Lord Have Mercy

…a little nibble as we turn toward the school year… in case you are wondering…. rose and her mom are not real… they are manifestations of a mom's anxiety… metaphors per se….manufactured scapegoats... (as far as you know. wink. wink.)  

If not for the 3-d Ultrasound warning me of this inevitable truth, I would not have believed it could be true. In the world of Maeve, I am a foreigner in a foreign land. Wild and beautiful, dangerous and unpredictable. Jesus, it has been this way from the very beginning.

What do I do with this disarming child and her tiny feet nestled in the bend of my waist? Fast to her slow, rigid to her softening folds.

‘It feels good to be cozy,’ she says.

‘Yes, but its noon.’

‘I like being naked.’

‘Me too, but not during the day, in public.’

‘Butter is my favorite food.’

‘Butter is not a food.’

‘Please Maeve,’ I beg, ‘Just this once…?

Tender and cruel, she is like escargot without pretention. More like steamed oysters perhaps. If you work, you can have a taste, but it’ll cost you.  

Street angel, house devil. A tyrant. A pistol.

A          spicy               little                 nugget.

She can raise hell in God’s pocket, they say.

But I’m not God, and this girl gets in my pocket every morning just as her feet hit the floor and I hear her little patter-stomps marching down each step. ‘Here she comes,’ I mumble. Strategizing with nimble and sophisticated, high-level thinking, I AM Jason Bourne. Best get moving if we hope to get there on time. So when she catapults her little body up and over mine, and rips the pillow out from under my head to ‘cozy up,’ I know it’s going to cost me.

I’ll never get her out of here.

She worries about animals and her friends, and this makes me worry about her. So I let her perseverate; tree frogs and deforestation, puppies that didn’t make it, lonely horses, and of course Becky and Rose and Ellie who don’t say nice things.
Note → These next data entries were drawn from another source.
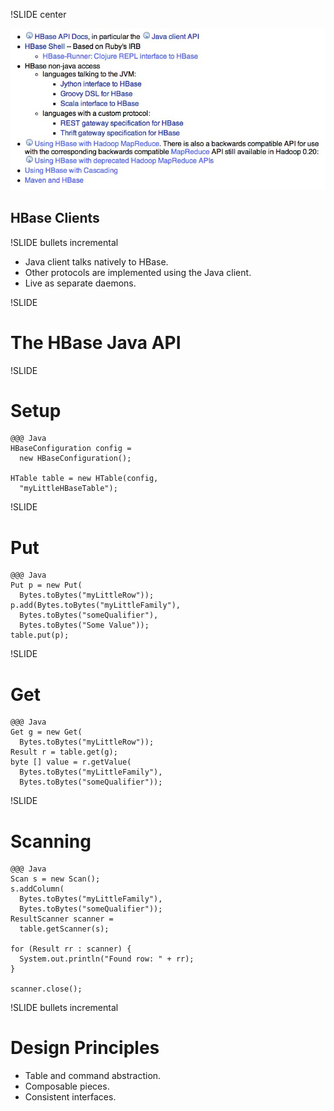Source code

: !SLIDE center

![hbase clients](hbase_clients.jpg)
## HBase Clients ##

!SLIDE bullets incremental

* Java client talks natively to HBase.
* Other protocols are implemented using the Java client.
* Live as separate daemons.

!SLIDE
# The HBase Java API #

!SLIDE
# Setup #

    @@@ Java
    HBaseConfiguration config = 
      new HBaseConfiguration();

    HTable table = new HTable(config, 
      "myLittleHBaseTable");

!SLIDE
# Put #

    @@@ Java
    Put p = new Put(
      Bytes.toBytes("myLittleRow"));
    p.add(Bytes.toBytes("myLittleFamily"), 
      Bytes.toBytes("someQualifier"),
      Bytes.toBytes("Some Value"));
    table.put(p);
    
!SLIDE
# Get #

    @@@ Java
    Get g = new Get(
      Bytes.toBytes("myLittleRow"));
    Result r = table.get(g);
    byte [] value = r.getValue(
      Bytes.toBytes("myLittleFamily"),
      Bytes.toBytes("someQualifier"));

!SLIDE
# Scanning #

    @@@ Java
    Scan s = new Scan();
    s.addColumn(
      Bytes.toBytes("myLittleFamily"), 
      Bytes.toBytes("someQualifier"));
    ResultScanner scanner = 
      table.getScanner(s);

    for (Result rr : scanner) {
      System.out.println("Found row: " + rr);
    }
    
    scanner.close();

!SLIDE bullets incremental
# Design Principles #

* Table and command abstraction.
* Composable pieces.
* Consistent interfaces.

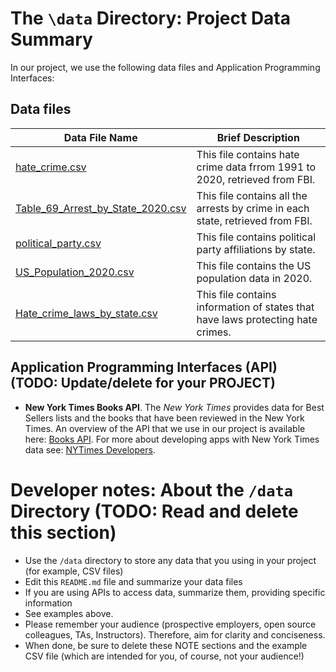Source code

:# The `\data` Directory: Project Data Summary

In our project, we use the following data files and Application Programming Interfaces:

## Data files

| Data File Name                                                           | Brief Description                                                               |
|--------------------------------------------------------------------------|---------------------------------------------------------------------------------|
| [hate_crime.csv](./hate_crime.csv)                                       | This file contains hate crime data frrom 1991 to 2020, retrieved from FBI.      |
| [Table_69_Arrest_by_State_2020.csv](./Table_69_Arrest_by_State_2020.csv) | This file contains all the arrests by crime in each state, retrieved from FBI.  |
| [political_party.csv](./political_party.csv)                             | This file contains political party affiliations by state.                       |
| [US_Population_2020.csv](./US_Population_2020.csv)                       | This file contains the US population data in 2020.                              |
| [Hate_crime_laws_by_state.csv](./Hate_crime_laws_by_state.csv)           | This file contains information of states that have laws protecting hate crimes. |

## Application Programming Interfaces (API) (TODO: Update/delete for your PROJECT)

-   **New York Times Books API**. The *New York Times* provides data for Best Sellers lists and the books that have been reviewed in the New York Times. An overview of the API that we use in our project is available here: [Books API](https://developer.nytimes.com/docs/books-product/1/overview). For more about developing apps with New York Times data see: [NYTimes Developers](https://developer.nytimes.com/).

# Developer notes: About the `/data` Directory (TODO: Read and delete this section)

-   Use the `/data` directory to store any data that you using in your project (for example, CSV files)
-   Edit this `README.md` file and summarize your data files
-   If you are using APIs to access data, summarize them, providing specific information
-   See examples above.
-   Please remember your audience (prospective employers, open source colleagues, TAs, Instructors). Therefore, aim for clarity and conciseness.
-   When done, be sure to delete these NOTE sections and the example CSV file (which are intended for you, of course, not your audience!)
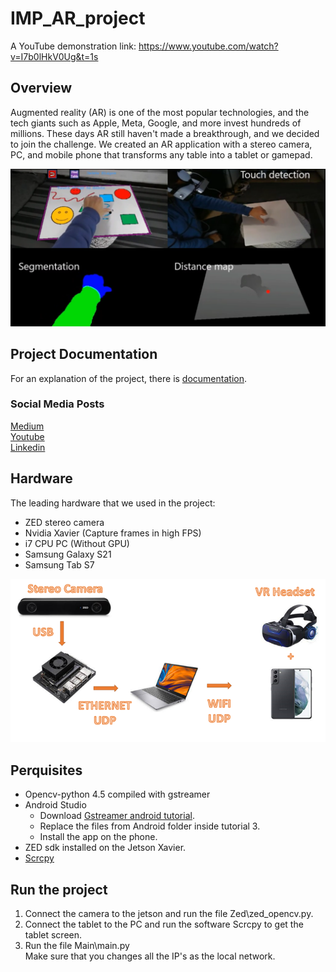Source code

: # IMP_AR_project
A YouTube demonstration link: https://www.youtube.com/watch?v=I7b0lHkV0Ug&t=1s

## Overview

Augmented reality (AR) is one of the most popular technologies, and the tech giants such as Apple, Meta, Google, and more invest hundreds of millions. These days AR still haven't made a breakthrough, and we decided to join the challenge.
We created an AR application with a stereo camera, PC, and mobile phone that transforms any table into a tablet or gamepad.

![AR](Images/ar.png)

## Project Documentation

For an explanation of the project, there is [documentation](Documantation/AR_pdf.pdf).

### Social Media Posts

[Medium](https://medium.com/@ophirg123/ar-project-convert-any-table-to-a-tablet-86b854eaa4df)  
[Youtube](https://www.youtube.com/watch?v=I7b0lHkV0Ug)  
[Linkedin](https://www.linkedin.com/posts/ophir-gruteke-computer-engineering_ar-project-convert-any-table-to-a-tablet-activity-6914210993573105665-boj-?utm_source=linkedin_share&utm_medium=member_desktop_web)

## Hardware

The leading hardware that we used in the project:
- ZED stereo camera
- Nvidia Xavier (Capture frames in high FPS)
- i7 CPU PC (Without GPU)
- Samsung Galaxy S21
- Samsung Tab S7 

![whole_image](Images/integrate.png)

## Perquisites

- Opencv-python 4.5 compiled with gstreamer
- Android Studio
  - Download [Gstreamer android tutorial](https://gstreamer.freedesktop.org/documentation/tutorials/android/video.html).
  - Replace the files from Android folder inside tutorial 3.
  - Install the app on the phone.
- ZED sdk installed on the Jetson Xavier.
- [Scrcpy](https://github.com/Genymobile/scrcpy)
## Run the project

1. Connect the camera to the jetson and run the file Zed\zed_opencv.py.
2. Connect the tablet to the PC and run the software Scrcpy to get the tablet screen.
3. Run the file Main\main.py   
Make sure that you changes all the IP's as the local network.
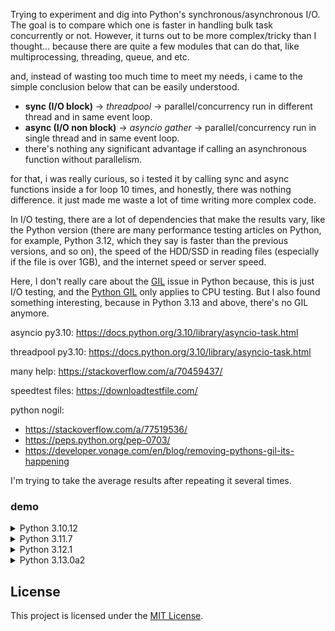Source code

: Trying to experiment and dig into Python's synchronous/asynchronous I/O.
The goal is to compare which one is faster in handling bulk task concurrently or not.
However, it turns out to be more complex/tricky than I thought...
because there are quite a few modules that can do that, like multiprocessing, threading, queue, and etc.

and, instead of wasting too much time to meet my needs,
i came to the simple conclusion below that can be easily understood.

- **sync (I/O block)** -> _threadpool_ -> parallel/concurrency run in different thread and in same event loop.
- **async (I/O non block)** -> _asyncio gather_ -> parallel/concurrency run in single thread and in same event loop.
- there's nothing any significant advantage if calling an asynchronous function without parallelism.

for that, i was really curious, so i tested it by calling sync and async functions inside a for loop
10 times, and honestly, there was nothing difference.
it just made me waste a lot of time writing more complex code.

In I/O testing, there are a lot of dependencies that make the results vary,
like the Python version (there are many performance testing articles on Python, for example,
Python 3.12, which they say is faster than the previous versions, and so on),
the speed of the HDD/SSD in reading files (especially if the file is over 1GB),
and the internet speed or server speed.

Here, I don't really care about the [GIL](https://en.wikipedia.org/wiki/Global_interpreter_lock) issue in Python because,
this is just I/O testing, and the [Python GIL](https://wiki.python.org/moin/GlobalInterpreterLock) only applies to CPU testing.
But I also found something interesting, because in Python 3.13 and above, there's no GIL anymore.

asyncio py3.10: https://docs.python.org/3.10/library/asyncio-task.html

threadpool py3.10: https://docs.python.org/3.10/library/asyncio-task.html

many help: https://stackoverflow.com/a/70459437/

speedtest files: https://downloadtestfile.com/

python nogil:

- https://stackoverflow.com/a/77519536/
- https://peps.python.org/pep-0703/
- https://developer.vonage.com/en/blog/removing-pythons-gil-its-happening

I'm trying to take the average results after repeating it several times.

### demo

 <details>
 <summary>
   Python 3.10.12 
 </summary>

![demo](src/demo-310.svg)

 </details>
 <details>
 <summary>
   Python 3.11.7
 </summary>

![demo](src/demo-311.svg)

 </details>
 <details>
 <summary>
 Python 3.12.1 
 </summary>

![demo](src/demo-312.svg)

 </details>
 <details>
 <summary>
   Python 3.13.0a2
 </summary>

![demo](src/demo-313.svg)

 </details>

## License

This project is licensed under the [MIT License](LICENSE).
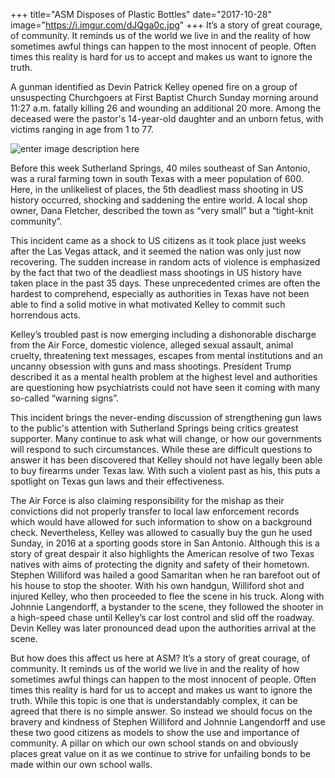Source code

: +++
title="ASM Disposes of Plastic Bottles"
date="2017-10-28"
image="https://i.imgur.com/dJQga0c.jpg"
+++
It’s a story of great courage, of community. It reminds us of the world we live in and the reality of how sometimes awful things can happen to the most innocent of people. Often times this reality is hard for us to accept and makes us want to ignore the truth. 
<!--more-->

A gunman identified as Devin Patrick Kelley opened fire on a group of unsuspecting Churchgoers at First Baptist Church Sunday morning around 11:27 a.m. fatally killing 26 and wounding an additional 20 more. Among the deceased were the pastor's 14-year-old daughter and an unborn fetus, with victims ranging in age from 1 to 77. 

![enter image description here](https://i.imgur.com/dJQga0c.jpg)

Before this week Sutherland Springs, 40 miles southeast of San Antonio, was a rural farming town in south Texas with a meer population of 600. Here, in the unlikeliest of places, the 5th deadliest mass shooting in US history occurred, shocking and saddening the entire world. A local shop owner, Dana Fletcher, described the town as “very small” but a “tight-knit community”. 

This incident came as a shock to US citizens as it took place just weeks after the Las Vegas attack, and it seemed the nation was only just now recovering. The sudden increase in random acts of violence is emphasized by the fact that two of the deadliest mass shootings in US history have taken place in the past 35 days. These unprecedented crimes are often the hardest to comprehend, especially as authorities in Texas have not been able to find a solid motive in what motivated Kelley to commit such horrendous acts. 

Kelley’s troubled past is now emerging including a dishonorable discharge from the Air Force, domestic violence, alleged sexual assault,  animal cruelty, threatening text messages, escapes from mental institutions and an uncanny obsession with guns and mass shootings. President Trump described it as a mental health problem at the highest level and authorities are questioning how psychiatrists could not have seen it coming with many so-called “warning signs”. 

This incident brings the never-ending discussion of strengthening gun laws to the public's attention with Sutherland Springs being critics greatest supporter. Many continue to ask what will change, or how our governments will respond to such circumstances. While these are difficult questions to answer it has been discovered that Kelley should not have legally been able to buy firearms under Texas law. With such a violent past as his, this puts a spotlight on Texas gun laws and their effectiveness. 

The Air Force is also claiming responsibility for the mishap as their convictions did not properly transfer to local law enforcement records which would have allowed for such information to show on a background check. Nevertheless, Kelley was allowed to casually buy the gun he used Sunday, in 2016 at a sporting goods store in San Antonio. 
Although this is a story of great despair it also highlights the American resolve of two Texas natives with aims of protecting the dignity and safety of their hometown. Stephen Williford was hailed a good Samaritan when he ran barefoot out of his house to stop the shooter. With his own handgun, Williford shot and injured Kelley, who then proceeded to flee the scene in his truck. Along with Johnnie Langendorff, a bystander to the scene, they followed the shooter in a high-speed chase until Kelley’s car lost control and slid off the roadway. Devin Kelley was later pronounced dead upon the authorities arrival at the scene.  

But how does this affect us here at ASM? It’s a story of great courage, of community. It reminds us of the world we live in and the reality of how sometimes awful things can happen to the most innocent of people. Often times this reality is hard for us to accept and makes us want to ignore the truth. While this topic is one that is understandably complex, it can be agreed that there is no simple answer. So instead we should focus on the bravery and kindness of  Stephen Williford and Johnnie Langendorff and use these two good citizens as models to show the use and importance of community. A pillar on which our own school stands on and obviously places great value on it as we continue to strive for unfailing bonds to be made within our own school walls.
So maybe Mom, we could get a puppy, or a horse. or even a frog? I’m not sure she’s taken a breath in all of this, so I just lay beside her with my eyes closed and rub her little belly.

Let’s be honest, Rose is a nightmare, just like her mother.

Will she be okay? Why is she not more confident? Will she find a passion? Will someone break her heart? Maybe I should buy her a puppy. Good gracious, these curves.  

Now we are on to the injustice of her brother, and I always tune this part out. Life’s not fair, and the cookie looked even to me. I wish she would just-stop-talking, but she is beautiful in this moment of incessant complaint. Her floppy short brown hair covering one of her eyes, snaggle-toothed, ranting now with one hand under her cheek on the pillow and the other flapping mid-air for argument’s sake. ‘Are you even listening?’ Around her mouth is a rim of red-chapped skin, and I reach to touch her full-cherry lips. My lips are so thin.

As she bats my finger out of her way and I say, ‘Lord have mercy, what am I going to do with you?’

The Silver Fox

Six foot five inches of silver-topped ‘YES I CAN’ sauntered into the operating room. While I would have appreciated a wink or an acknowledgement of any sort through the transition, he did manage to direct his competent nurse with a nod, whisk out sutures, and make a joke to my physician husband in one fell swoop. ‘Thank GOD,’ I whispered. This man could single handedly suture the chasm between Putin and Obama.

 Just hours before, our beloved greyhound had ‘accidently’ pawed a perfect little face to pieces, and somewhere between scooping her up, and waiting for help, I’d lost hope. The Children’s Emergency Room tends to lean that way. Toward hopeless. Especially when the computer system is down.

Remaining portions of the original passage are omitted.